• **TASK BRIEF**
For the material below, return exactly the lines starting at the line containing "the given cycle." and ending at the line containing "according to $H$.", both ends included, and no others.

------------------------------------------------------------

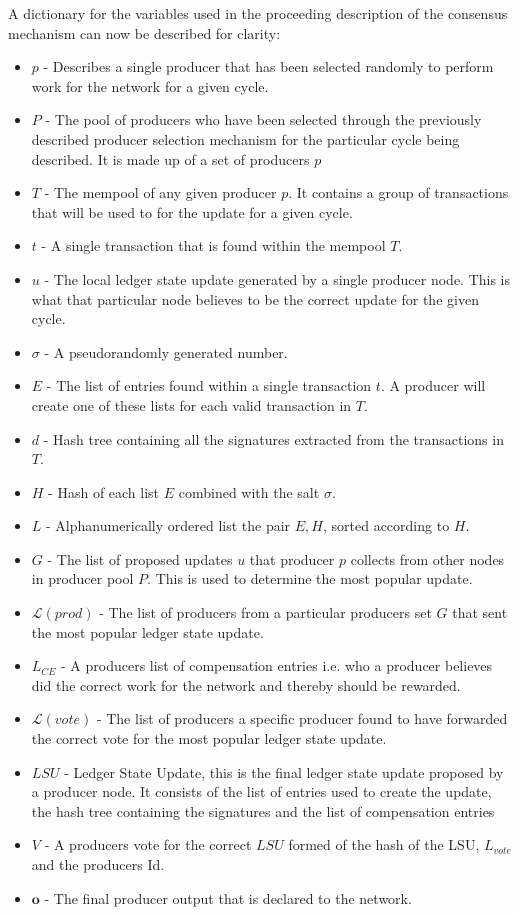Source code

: A dictionary for the variables used in the proceeding description of the consensus mechanism can now be described for clarity:

\begin{itemize}

\item $p$ - Describes a single producer that has been selected randomly to perform work for the network for a given cycle. 
\item $P$ - The pool of producers who have been selected through the previously described producer selection mechanism for the particular cycle being described. It is made up of a set of producers $p$
\item $T$ - The mempool of any given producer $p$. It contains a group of transactions that will be used to for the update for a given cycle. 
\item $t$ - A single transaction that is found within the mempool $T$. 
\item $u$ - The local ledger state update generated by a single producer node. This is what that particular node believes to be the correct update for the given cycle. 
\item $\sigma$ - A pseudorandomly generated number. 
\item $E$ - The list of entries found within a single transaction $t$. A producer will create one of these lists for each valid transaction in $T$.
\item $d$ - Hash tree containing all the signatures extracted from the transactions in $T$.
\item $H$ - Hash of each list $E$ combined with the salt $\sigma$.
\item $L$ - Alphanumerically ordered list the pair $E,H$, sorted according to $H$. 
\item $G$ - The list of proposed updates $u$ that producer $p$ collects from other nodes in producer pool $P$. This is used to determine the most popular update. 
\item $\mathcal{L}(prod)$ - The list of producers from a particular producers set $G$ that sent the most popular ledger state update.
\item $L_{CE}$ - A producers list of compensation entries i.e. who a producer believes did the correct work for the network and thereby should be rewarded. 
\item $\mathcal{L}(vote)$ - The list of producers a specific producer found to have forwarded the correct vote for the most popular ledger state update. 
\item $LSU$ - Ledger State Update, this is the final ledger state update proposed by a producer node. It consists of the list of entries used to create the update, the hash tree containing the signatures and the list of compensation entries
\item $V$ - A producers vote for the correct $LSU$ formed of the hash of the LSU, $L_{vote}$ and the producers Id.
\item $\mathbf{o}$ - The final producer output that is declared to the network. 
\end{itemize}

------------------------------------------------------------

• **EXERCISE OUTPUT**
\item $u$ - The local ledger state update generated by a single producer node. This is what that particular node believes to be the correct update for the given cycle. 
\item $\sigma$ - A pseudorandomly generated number. 
\item $E$ - The list of entries found within a single transaction $t$. A producer will create one of these lists for each valid transaction in $T$.
\item $d$ - Hash tree containing all the signatures extracted from the transactions in $T$.
\item $H$ - Hash of each list $E$ combined with the salt $\sigma$.
\item $L$ - Alphanumerically ordered list the pair $E,H$, sorted according to $H$. 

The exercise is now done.